Although charming enough on the surface, Kate becomes increasingly unsympathetic as she wallows in self-pity, whining, "Is it possible to die of ingratitude?" After all, she's hardly your overworked, underpaid Average Mom: She's a very wealthy businesswoman who thinks nothing of grabbing a designer dress or three to cheer herself up, who has a full-time nanny and a husband seemingly willing to take up her slack in the domestic realm. Kate's voice takes on an unpleasantly superior tone: "People say the trouble with professional women of my generation is that we don't know how to behave with servants. Wrong," Kate bleats. "The trouble with professional women of my generation is that we are the servantsforelock-tuggingly grateful to any domestic help, for which we pay through the nose, while struggling to hold down the master's job ourselves."
Pearson depicts this relationship between mom and nanny as akin to emotional warfare (which it usually is). Kate vehemently resents the nanny for invading her turf, and even Kate's laid-back husband suggests that Paula is "lazy, moody, and shrinks his socks if he asks her to do anything outside her job description." As Kate concludes, "Paula is not ideal. But what is ideal? Mummy staying at home and laying down her life for small feet to walk over. Would you do that? Could I do that?"

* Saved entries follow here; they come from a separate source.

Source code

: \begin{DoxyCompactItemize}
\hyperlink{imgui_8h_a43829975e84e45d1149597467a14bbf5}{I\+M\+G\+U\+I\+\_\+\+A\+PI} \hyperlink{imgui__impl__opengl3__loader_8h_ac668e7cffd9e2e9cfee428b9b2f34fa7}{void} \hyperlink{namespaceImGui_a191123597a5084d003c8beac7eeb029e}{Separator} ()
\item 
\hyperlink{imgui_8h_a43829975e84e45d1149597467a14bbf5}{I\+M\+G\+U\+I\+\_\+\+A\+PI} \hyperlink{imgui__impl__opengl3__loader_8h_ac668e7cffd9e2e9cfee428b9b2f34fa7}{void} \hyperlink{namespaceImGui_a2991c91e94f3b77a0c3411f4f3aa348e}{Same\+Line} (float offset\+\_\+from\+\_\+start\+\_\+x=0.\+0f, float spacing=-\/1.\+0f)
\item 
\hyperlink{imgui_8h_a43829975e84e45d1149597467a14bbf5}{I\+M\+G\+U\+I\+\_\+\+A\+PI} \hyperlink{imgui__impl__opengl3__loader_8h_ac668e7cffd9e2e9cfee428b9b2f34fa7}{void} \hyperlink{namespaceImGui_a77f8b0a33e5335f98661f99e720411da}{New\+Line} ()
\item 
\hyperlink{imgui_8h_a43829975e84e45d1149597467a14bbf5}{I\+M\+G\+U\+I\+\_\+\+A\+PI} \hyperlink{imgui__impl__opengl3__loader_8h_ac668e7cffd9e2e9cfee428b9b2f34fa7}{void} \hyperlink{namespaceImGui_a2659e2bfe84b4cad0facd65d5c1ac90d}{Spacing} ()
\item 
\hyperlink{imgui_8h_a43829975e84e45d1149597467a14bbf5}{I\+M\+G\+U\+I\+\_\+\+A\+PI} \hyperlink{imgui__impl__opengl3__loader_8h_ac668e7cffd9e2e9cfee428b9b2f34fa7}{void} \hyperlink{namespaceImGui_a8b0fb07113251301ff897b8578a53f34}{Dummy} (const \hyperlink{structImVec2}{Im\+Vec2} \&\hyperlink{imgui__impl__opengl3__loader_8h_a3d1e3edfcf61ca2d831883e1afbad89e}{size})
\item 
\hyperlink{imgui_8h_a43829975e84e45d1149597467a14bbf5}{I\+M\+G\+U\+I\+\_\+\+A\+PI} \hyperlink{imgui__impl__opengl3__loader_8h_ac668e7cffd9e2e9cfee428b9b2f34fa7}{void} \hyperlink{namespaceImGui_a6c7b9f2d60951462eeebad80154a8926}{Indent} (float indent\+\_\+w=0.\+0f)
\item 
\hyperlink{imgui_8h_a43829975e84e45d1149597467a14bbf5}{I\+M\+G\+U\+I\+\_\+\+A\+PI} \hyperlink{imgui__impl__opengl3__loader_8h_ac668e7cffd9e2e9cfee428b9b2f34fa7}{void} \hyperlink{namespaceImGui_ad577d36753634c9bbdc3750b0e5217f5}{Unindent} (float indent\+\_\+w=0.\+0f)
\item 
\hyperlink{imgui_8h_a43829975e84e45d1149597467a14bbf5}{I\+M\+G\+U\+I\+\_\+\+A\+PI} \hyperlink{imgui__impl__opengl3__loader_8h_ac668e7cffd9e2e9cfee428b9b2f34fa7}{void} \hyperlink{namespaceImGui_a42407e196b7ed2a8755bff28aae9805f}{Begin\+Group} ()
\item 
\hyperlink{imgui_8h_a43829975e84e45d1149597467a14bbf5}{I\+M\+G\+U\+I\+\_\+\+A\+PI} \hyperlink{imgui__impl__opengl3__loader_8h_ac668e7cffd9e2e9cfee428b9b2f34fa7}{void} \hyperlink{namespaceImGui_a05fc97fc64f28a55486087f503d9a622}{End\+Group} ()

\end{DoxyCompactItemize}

Another recent bestseller, Emma McLaughlin and Nicola Kraus's The Nanny Diaries, makes a fascinating companion piece. Its heroine, Nanny, is a middle-class girl putting herself through college with baby-sitting money. On play dates, Nanny meets with less fortunate childcarers, women who left their families in the third world to make money as footservants to Upper East Side toddlers. Nanny is just passing through this world, which makes the novel scabrously funny instead of punishingly depressing. (Would Hollywood be throwing millions at the authors if Nanny was, say, a middle-aged Dominican immigrant?) Even so, her relationship with her employers is chilling. Nanny describes the "Holy Covenant of the Mother/Nanny relationship": the pretense that "this is a pleasurenot a job." Both sides are convinced they're being exploited. Like Kate, Nanny's employers think she's lazy and unreasonable; meanwhile, they send her on personal errands and expect her to miss her college graduation so she can accompany them to Nantucket.